In 1999, the first botnet appeared, followed by a similar attack in March of 2000. This was followed by a period of relative quiet in terms of DDoS attack design innovation. Attack volumes, for example, remained relatively constant until 13 years later when Iranian hackers launched a series of massive layer 3/7 DDoS attacks at US banks. 

Again, the pattern was that an initial small-scale attack occurred in 1999, followed by 13 years of quiet, which ended with a large-scale event in 2012. Like worms, botnets are also still a security problem, but they have not experienced much significant design change since 2012. Botnet design is also in a period of relative quiet today.

Threat pattern 3: Ransomware

In 2008, a paper by the anonymous Satoshi introduced Bitcoin. That year, nearly half of all Bitcoin transactions were initiated for nefarious purposes. Little changed in terms of how cryptocurrency was used for illegal activity for about 11 years until roughly 2019, when cryptocurrency-enabled ransomware exploded as a massive problem. 

Once again, the first small-scale threat emerged in 2008, followed by 11 years of relatively constant abuse, which ended with ransomware exploding as a large-scale problem. Ransomware remains a problem, but the basic mechanism and approach have not changed much since 2019.

Threat pattern 4: ICS attacks

In 2010, electronic attackers launched the Stuxnet attack against an Iran nuclear processing facility. This futuristic campaign targeted a centrifuge and spun it out of control, causing much physical damage. Since then, we’ve seen relatively few spikes in the intensity of ICS attacks, despite a 2015 attack by Russia on Ukrainian power infrastructure.

Using our pattern analysis, we can start with the small-scale Stuxnet incident in 2010, add roughly 14 years and predict a massive rash of large-scale ICS attacks to come in 2024. This would likely involve ICS attacks occurring with the frequency and inevitability of ransomware today. The potentially harsh consequences of such attacks cannot be underestimated.

Threat pattern 5: AI

In 2013, Cylance was one of the early innovators in applying artificial intelligence (AI) to problems related to cybersecurity. In the ensuing years, AI techniques such as machine learning have become de rigueur for cybersecurity, mostly for defense. Few major advances have occurred in this area over the past decade, other than vendors building AI products.

Using our pattern analysis, we can start with small-scale application of AI in 2013, add roughly 14 years, and predict that large-scale AI security incidents will occur in 2027. It seems reasonable to expect that such innovation will involve the use of AI for cyberoffense. China seems well-suited to engage in such threats.

Threat pattern 6: Cyberwars

Dorothy Denning’s 1999 book showed how cyberoffense could complement conventional warfare, and the 2007 Estonian cyberincident was indeed troubling. Nevertheless, the first real cyberwar battles have yet to occur.
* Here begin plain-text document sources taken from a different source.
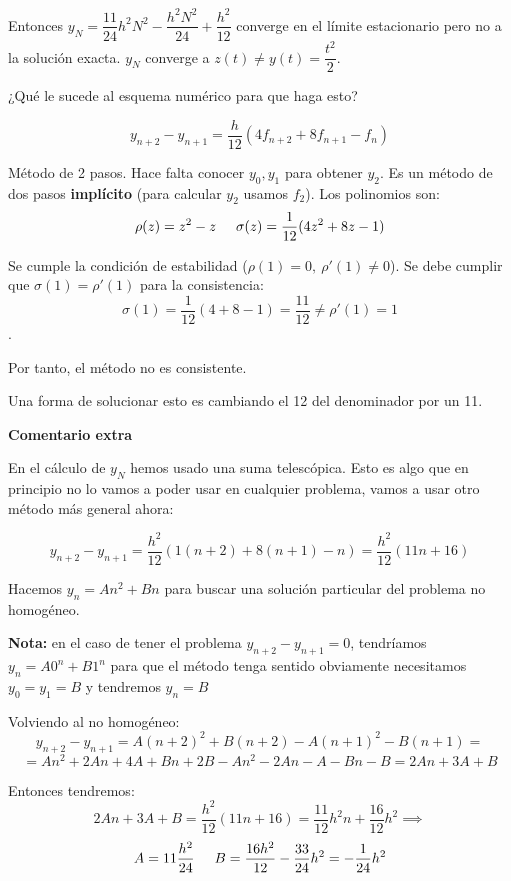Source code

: \documentclass[openany]{book}
\begin{document}
\begin{exercise}
        Entonces $ y_{N} = \dfrac{11}{24}h^2N^2 - \dfrac{h^2N^2}{24}+\dfrac{h^2}{12} $ converge en el límite estacionario pero no a la solución exacta. $ y_N $ converge a $ z(t) \ne y(t) = \dfrac{t^2}{2} $.

        ¿Qué le sucede al esquema numérico para que haga esto?

        $$ y_{n+2}-y_{n+1} = \dfrac{h}{12}(4f_{n+2}+8f_{n+1}-f_n) $$

        Método de 2 pasos. Hace falta conocer $ y_0,y_1 $ para obtener $ y_2 $. Es un método de dos pasos \textbf{implícito} (para calcular $ y_2 $ usamos $ f_{2} $). Los polinomios son:
        $$ \rho(z) = z^2-z \hspace{5mm} \sigma(z) = \dfrac{1}{12}(4z^2+8z-1) $$

        Se cumple la condición de estabilidad ($ \rho(1)=0,\ \rho'(1) \ne 0 $). Se debe cumplir que $ \sigma(1) = \rho'(1) $ para la consistencia:
        $$ \sigma(1)=\dfrac{1}{12}(4+8-1) = \dfrac{11}{12} \ne \rho'(1) = 1 $$.
        
        Por tanto, el método no es consistente.

        Una forma de solucionar esto es cambiando el 12 del denominador por un 11.


        \begin{flushright}
            \textbf{Comentario extra}
        \end{flushright}

        En el cálculo de $ y_{N} $ hemos usado una suma telescópica. Esto es algo que en principio no lo vamos a poder usar en cualquier problema, vamos a usar otro método más general ahora:

        $$ y_{n+2}-y_{n+1} = \dfrac{h^2}{12}(1(n+2)+8(n+1)-n) = \dfrac{h^2}{12}(11n+16) $$

        Hacemos $ y_n = An^2+Bn $ para buscar una solución particular del problema no homogéneo.

        \textbf{Nota:} en el caso de tener el problema $ y_{n+2}-y_{n+1} = 0 $, tendríamos $ y_n = A 0^{n}+B 1^{n} $ para que el método tenga sentido obviamente necesitamos $ y_0=y_1=B $ y tendremos $ y_n = B $

        Volviendo al no homogéneo:
        $$ y_{n+2}-y_{n+1} = A(n+2)^2+B(n+2) - A(n+1)^2-B(n+1) =$$
        $$ =  An^2 + 2An +4A +Bn +2B - A n^2-2An-A-Bn-B= 2An +3A+B $$

        Entonces tendremos:
        $$ 2An+3A+B=\dfrac{h^2}{12}(11n+16) = \dfrac{11}{12}h^2n +\dfrac{16}{12}h^2 \implies $$
        $$ A = 11 \dfrac{h^2}{24}\hspace{5mm} B = \dfrac{16h^2}{12}-\dfrac{33}{24}h^2 = -\dfrac{1}{24}h^2 $$


\end{exercise}
\end{document}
We’ve never seen, for example, significant loss of life as a result of cyberwarfare.

Our definition of cyberwar is that it involves cyberattacks being used as a primary means for accomplishing the ultimate mission of the warfighter. This includes use of cyberoffense to kill people, damage or destroy infrastructure, and claim ownership and control of the cities and regions of some nation-state adversary. 

One might thus expect the first real cyberwarfare to occur later in 2022 between Russia and Ukraine. If we add 14 years to this imminent event, then we can predict a full-scale global cyberwar to occur in 2036. The U.S., European Union, and China will likely be involved. 

Cyberwar: the implication of predictive modeling

Our analysis suggests that organizations should begin preparations for ICS attacks, AI-based offensive attacks and a global cyberwar. While such depressing events might produce a moment of pause, reflecting back on the progression of cyberthreats from innocent hackers to nation-state actors is equally disturbing.

Guidelines for cyber readiness are beyond the scope here, but risk reductions can come from the following: First, cybersecurity education must be improved to expand the skilled workforce. Second, inflexible hardware components should be replaced with more virtualized software. And third, cyber infrastructure must be simplified. Complexity always equals insecurity.

Ed Amoroso is founder and CEO of Tag Cyber.